Title: e-CLIP: Large-Scale Vision-Language Representation Learning in E-commerce
Rating: 4/5
Summary
The article proposes a way to train a computer to understand the language and visual properties of products in e-commerce. A contrastive learning is used with raw product text and images to train large-scale models. The authors shows methods for overcoming domain specific (e-commerce) challenges. The pre-trained model outperforms than other methods on several tasks, both for single and multiple modalities.
Strengths
1. The authors exploited real-world data from Naver Shopping, which includes numerous pictures and text uploaded by many different sellers. Therefore, it is likely that the dataset includes some noisy data.
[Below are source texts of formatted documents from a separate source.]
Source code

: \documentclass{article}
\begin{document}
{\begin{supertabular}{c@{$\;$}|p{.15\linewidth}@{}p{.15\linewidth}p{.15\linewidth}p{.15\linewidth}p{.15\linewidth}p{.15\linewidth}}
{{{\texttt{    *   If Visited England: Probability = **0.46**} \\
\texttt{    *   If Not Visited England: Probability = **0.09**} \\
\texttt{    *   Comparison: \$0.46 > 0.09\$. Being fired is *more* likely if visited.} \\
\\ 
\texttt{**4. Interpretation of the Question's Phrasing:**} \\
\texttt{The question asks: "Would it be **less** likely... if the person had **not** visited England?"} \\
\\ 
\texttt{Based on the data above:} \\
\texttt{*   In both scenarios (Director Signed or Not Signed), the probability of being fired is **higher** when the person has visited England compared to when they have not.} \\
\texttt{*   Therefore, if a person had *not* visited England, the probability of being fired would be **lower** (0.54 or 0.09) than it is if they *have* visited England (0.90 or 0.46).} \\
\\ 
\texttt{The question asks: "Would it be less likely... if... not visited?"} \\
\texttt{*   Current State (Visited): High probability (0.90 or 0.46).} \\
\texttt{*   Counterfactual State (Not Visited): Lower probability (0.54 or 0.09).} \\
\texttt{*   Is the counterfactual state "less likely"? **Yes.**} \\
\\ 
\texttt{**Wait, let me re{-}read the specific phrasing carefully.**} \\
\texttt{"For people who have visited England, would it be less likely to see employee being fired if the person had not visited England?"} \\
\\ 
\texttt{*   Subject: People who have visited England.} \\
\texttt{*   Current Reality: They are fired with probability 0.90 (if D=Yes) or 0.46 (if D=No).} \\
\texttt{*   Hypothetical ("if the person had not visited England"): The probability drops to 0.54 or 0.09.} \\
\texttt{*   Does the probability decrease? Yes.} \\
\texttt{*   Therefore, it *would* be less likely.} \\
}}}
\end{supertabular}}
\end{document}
Nonetheless, the use of this vast and realistic dataset enhances the credibility of the research’s results by reflecting the real-world conditions of e-commerce.
2. While CLIP used a method of forcing the diagonal entries of the label matrix to 1 and other entries to 0, e-CLIP considers the same products in the dataset and checks duplicate products within the batch by catalog It is interesting to see how CLIP was modified to e-CLIP to reflect properties of the e-commerce data.
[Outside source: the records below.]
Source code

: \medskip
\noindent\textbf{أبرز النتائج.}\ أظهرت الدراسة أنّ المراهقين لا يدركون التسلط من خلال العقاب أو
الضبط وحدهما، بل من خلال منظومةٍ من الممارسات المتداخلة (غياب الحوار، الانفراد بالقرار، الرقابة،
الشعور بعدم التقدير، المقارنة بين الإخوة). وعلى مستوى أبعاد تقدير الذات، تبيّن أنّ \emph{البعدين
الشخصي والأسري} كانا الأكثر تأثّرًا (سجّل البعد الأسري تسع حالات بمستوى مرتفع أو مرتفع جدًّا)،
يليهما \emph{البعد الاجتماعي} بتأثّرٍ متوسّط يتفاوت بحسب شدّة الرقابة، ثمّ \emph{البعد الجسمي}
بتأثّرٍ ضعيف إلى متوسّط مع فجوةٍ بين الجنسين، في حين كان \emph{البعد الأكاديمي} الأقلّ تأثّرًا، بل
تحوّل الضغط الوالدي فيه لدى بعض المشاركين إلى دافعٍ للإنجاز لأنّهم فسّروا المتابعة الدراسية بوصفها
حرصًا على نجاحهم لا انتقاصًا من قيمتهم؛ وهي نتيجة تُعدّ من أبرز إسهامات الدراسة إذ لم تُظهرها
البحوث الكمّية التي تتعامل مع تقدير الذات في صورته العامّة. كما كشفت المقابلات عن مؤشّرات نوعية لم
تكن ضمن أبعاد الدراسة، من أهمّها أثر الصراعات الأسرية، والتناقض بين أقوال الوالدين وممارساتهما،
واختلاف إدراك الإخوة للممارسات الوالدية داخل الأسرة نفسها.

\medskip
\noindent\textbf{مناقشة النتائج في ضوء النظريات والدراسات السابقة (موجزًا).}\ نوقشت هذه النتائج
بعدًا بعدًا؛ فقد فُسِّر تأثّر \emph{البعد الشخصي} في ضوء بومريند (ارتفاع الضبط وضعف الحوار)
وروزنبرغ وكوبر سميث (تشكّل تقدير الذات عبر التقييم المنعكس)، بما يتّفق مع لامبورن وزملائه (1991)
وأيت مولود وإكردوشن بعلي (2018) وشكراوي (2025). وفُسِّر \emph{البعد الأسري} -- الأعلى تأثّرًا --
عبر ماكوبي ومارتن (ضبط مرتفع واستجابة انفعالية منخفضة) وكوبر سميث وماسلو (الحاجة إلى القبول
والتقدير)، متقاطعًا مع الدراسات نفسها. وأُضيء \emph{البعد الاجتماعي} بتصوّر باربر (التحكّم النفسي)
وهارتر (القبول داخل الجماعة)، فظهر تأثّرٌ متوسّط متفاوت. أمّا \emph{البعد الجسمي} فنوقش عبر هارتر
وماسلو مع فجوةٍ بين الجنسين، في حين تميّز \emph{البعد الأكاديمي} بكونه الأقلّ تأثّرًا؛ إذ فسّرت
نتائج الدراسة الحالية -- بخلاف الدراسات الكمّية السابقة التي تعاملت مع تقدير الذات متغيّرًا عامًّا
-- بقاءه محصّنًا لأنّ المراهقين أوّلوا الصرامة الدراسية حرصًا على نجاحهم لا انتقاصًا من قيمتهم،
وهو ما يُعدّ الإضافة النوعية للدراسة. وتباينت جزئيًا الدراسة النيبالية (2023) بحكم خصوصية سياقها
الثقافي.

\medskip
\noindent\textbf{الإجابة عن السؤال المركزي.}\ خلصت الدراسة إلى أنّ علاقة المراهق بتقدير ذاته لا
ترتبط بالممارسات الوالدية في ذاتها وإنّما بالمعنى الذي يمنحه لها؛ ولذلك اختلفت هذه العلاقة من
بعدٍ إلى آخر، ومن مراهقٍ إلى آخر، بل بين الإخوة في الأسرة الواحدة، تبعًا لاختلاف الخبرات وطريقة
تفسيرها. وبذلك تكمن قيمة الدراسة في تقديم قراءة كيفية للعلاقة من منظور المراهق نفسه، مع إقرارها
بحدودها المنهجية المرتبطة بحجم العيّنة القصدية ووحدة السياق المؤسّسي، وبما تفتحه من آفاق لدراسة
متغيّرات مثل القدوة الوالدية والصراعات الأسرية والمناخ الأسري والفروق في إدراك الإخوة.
3. Section 3.3.3 is interesting as the paper suggests practical solutions, such as multi-stream accumulation and batch size scheduler, to mitigate GPU shortage for real data processing, despite Naver Shopping having abundant GPU resources.
Weaknesses
1. The e-CLIP model’s large size and long training time can make it hard to reproduce the results, as it requires computational resources significantly.
2. Although the e-CLIP model was trained on large datasets, it depends on the product images and text data from the NAVER. This implies that the model’s performance may not be assured in other e-commerce service.
3. This paper presents how well the e-CLIP model does in different tasks. However, some tasks didn’t have enough ways to evaluate them , which made it difficult to see how well they were done. For example, in Task 2, the product clustering task was experimented, but the ways to evaluate it weren’t enough. Therefore, more ways are needed to evaluate tasks
Questions
1. The ViT model used as the architecture is commonly seen in other papers, and I want to read papers related to ViT.
2. How much does e-CLIP framework save resources in NAVER Shopping?
3. How should the e-CLIP model be updated every time a new large number of product images and text are almost continuously uploaded?
Discussions: After reading the e-CLIP paper, I was impressed with how it integrates image and text representations and achieves performance in diffrent downstream tasks related to e- commerce. I read useful insights about pre-processing techniques , and I apprecaite the author’s effort to share their know-how.